Exercise instructions =
Nothing in the data should change when you return it, but leave the pictures out.
Top of Recorded information
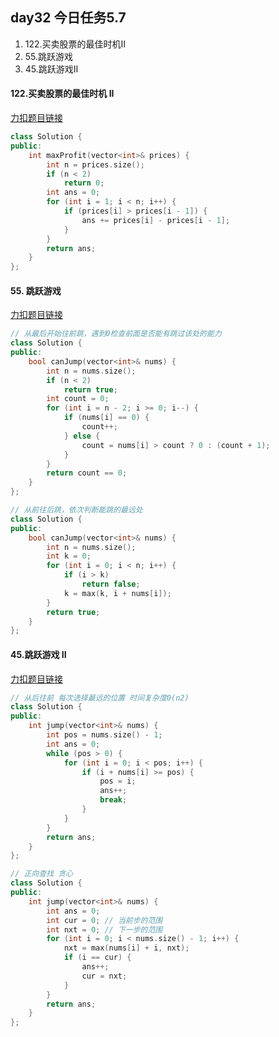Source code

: ##  day32 今日任务5.7

1. 122.买卖股票的最佳时机II
2. 55.跳跃游戏
3. 45.跳跃游戏II



#### 122.买卖股票的最佳时机 II

[力扣题目链接](https://leetcode.cn/problems/best-time-to-buy-and-sell-stock-ii/)

```CPP
class Solution {
public:
    int maxProfit(vector<int>& prices) {
        int n = prices.size();
        if (n < 2)
            return 0;
        int ans = 0;
        for (int i = 1; i < n; i++) {
            if (prices[i] > prices[i - 1]) {
                ans += prices[i] - prices[i - 1];
            }
        }
        return ans;
    }
};
```

#### 55. 跳跃游戏

[力扣题目链接](https://leetcode.cn/problems/jump-game/)

```CPP
// 从最后开始往前跳，遇到0检查前面是否能有跳过该处的能力
class Solution {
public:
    bool canJump(vector<int>& nums) {
        int n = nums.size();
        if (n < 2)
            return true;
        int count = 0;
        for (int i = n - 2; i >= 0; i--) {
            if (nums[i] == 0) {
                count++;
            } else {
                count = nums[i] > count ? 0 : (count + 1);
            }
        }
        return count == 0;
    }
};
```
```CPP
// 从前往后跳，依次判断能跳的最远处
class Solution {
public:
    bool canJump(vector<int>& nums) {
        int n = nums.size();
        int k = 0;
        for (int i = 0; i < n; i++) {
            if (i > k)
                return false;
            k = max(k, i + nums[i]);
        }
        return true;
    }
};
```

#### 45.跳跃游戏 II

[力扣题目链接](https://leetcode.cn/problems/jump-game-ii/)

```CPP
// 从后往前 每次选择最远的位置 时间复杂度0(n2)
class Solution {
public:
    int jump(vector<int>& nums) {
        int pos = nums.size() - 1;
        int ans = 0;
        while (pos > 0) {
            for (int i = 0; i < pos; i++) {
                if (i + nums[i] >= pos) {
                    pos = i;
                    ans++;
                    break;
                }
            }
        }
        return ans;
    }
};
```

```cpp
// 正向查找 贪心
class Solution {
public:
    int jump(vector<int>& nums) {
        int ans = 0;
        int cur = 0; // 当前步的范围
        int nxt = 0; // 下一步的范围
        for (int i = 0; i < nums.size() - 1; i++) {
            nxt = max(nums[i] + i, nxt);
            if (i == cur) {
                ans++;
                cur = nxt;
            }
        }
        return ans;
    }
};
```



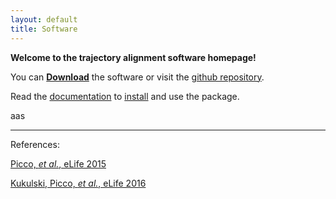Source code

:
 ```yaml
---
layout: default
title: Software
---
```


**Welcome to the trajectory alignment software homepage!**

You can [**Download**](https://github.com/apicco/trajectory_alignment/archive/master.zip) the software or visit the [github repository](https://github.com/apicco/trajectory_alignment/).

Read the [documentation](wiki/Home) to [install](wiki/Installation) and use the package.

aas 

**** 

References:

[Picco, _et al._, eLife 2015](http://dx.doi.org/10.7554/eLife.04535)

[Kukulski, Picco, _et al._, eLife 2016](http://dx.doi.org/10.7554/eLife.16036)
Bottom of Recorded information
Result of this exercise =
Source code

: ##  day32 今日任务5.7

1. 122.买卖股票的最佳时机II
2. 55.跳跃游戏
3. 45.跳跃游戏II



#### 122.买卖股票的最佳时机 II

[力扣题目链接](https://leetcode.cn/problems/best-time-to-buy-and-sell-stock-ii/)

```CPP
class Solution {
public:
    int maxProfit(vector<int>& prices) {
        int n = prices.size();
        if (n < 2)
            return 0;
        int ans = 0;
        for (int i = 1; i < n; i++) {
            if (prices[i] > prices[i - 1]) {
                ans += prices[i] - prices[i - 1];
            }
        }
        return ans;
    }
};
```

#### 55. 跳跃游戏

[力扣题目链接](https://leetcode.cn/problems/jump-game/)

```CPP
// 从最后开始往前跳，遇到0检查前面是否能有跳过该处的能力
class Solution {
public:
    bool canJump(vector<int>& nums) {
        int n = nums.size();
        if (n < 2)
            return true;
        int count = 0;
        for (int i = n - 2; i >= 0; i--) {
            if (nums[i] == 0) {
                count++;
            } else {
                count = nums[i] > count ? 0 : (count + 1);
            }
        }
        return count == 0;
    }
};
```
```CPP
// 从前往后跳，依次判断能跳的最远处
class Solution {
public:
    bool canJump(vector<int>& nums) {
        int n = nums.size();
        int k = 0;
        for (int i = 0; i < n; i++) {
            if (i > k)
                return false;
            k = max(k, i + nums[i]);
        }
        return true;
    }
};
```

#### 45.跳跃游戏 II

[力扣题目链接](https://leetcode.cn/problems/jump-game-ii/)

```CPP
// 从后往前 每次选择最远的位置 时间复杂度0(n2)
class Solution {
public:
    int jump(vector<int>& nums) {
        int pos = nums.size() - 1;
        int ans = 0;
        while (pos > 0) {
            for (int i = 0; i < pos; i++) {
                if (i + nums[i] >= pos) {
                    pos = i;
                    ans++;
                    break;
                }
            }
        }
        return ans;
    }
};
```

```cpp
// 正向查找 贪心
class Solution {
public:
    int jump(vector<int>& nums) {
        int ans = 0;
        int cur = 0; // 当前步的范围
        int nxt = 0; // 下一步的范围
        for (int i = 0; i < nums.size() - 1; i++) {
            nxt = max(nums[i] + i, nxt);
            if (i == cur) {
                ans++;
                cur = nxt;
            }
        }
        return ans;
    }
};
```



Source code

:
 ```yaml
---
layout: default
title: Software
---
```


**Welcome to the trajectory alignment software homepage!**

You can [**Download**](https://github.com/apicco/trajectory_alignment/archive/master.zip) the software or visit the [github repository](https://github.com/apicco/trajectory_alignment/).

Read the [documentation](wiki/Home) to [install](wiki/Installation) and use the package.

aas 

**** 

References:

[Picco, _et al._, eLife 2015](http://dx.doi.org/10.7554/eLife.04535)

[Kukulski, Picco, _et al._, eLife 2016](http://dx.doi.org/10.7554/eLife.16036)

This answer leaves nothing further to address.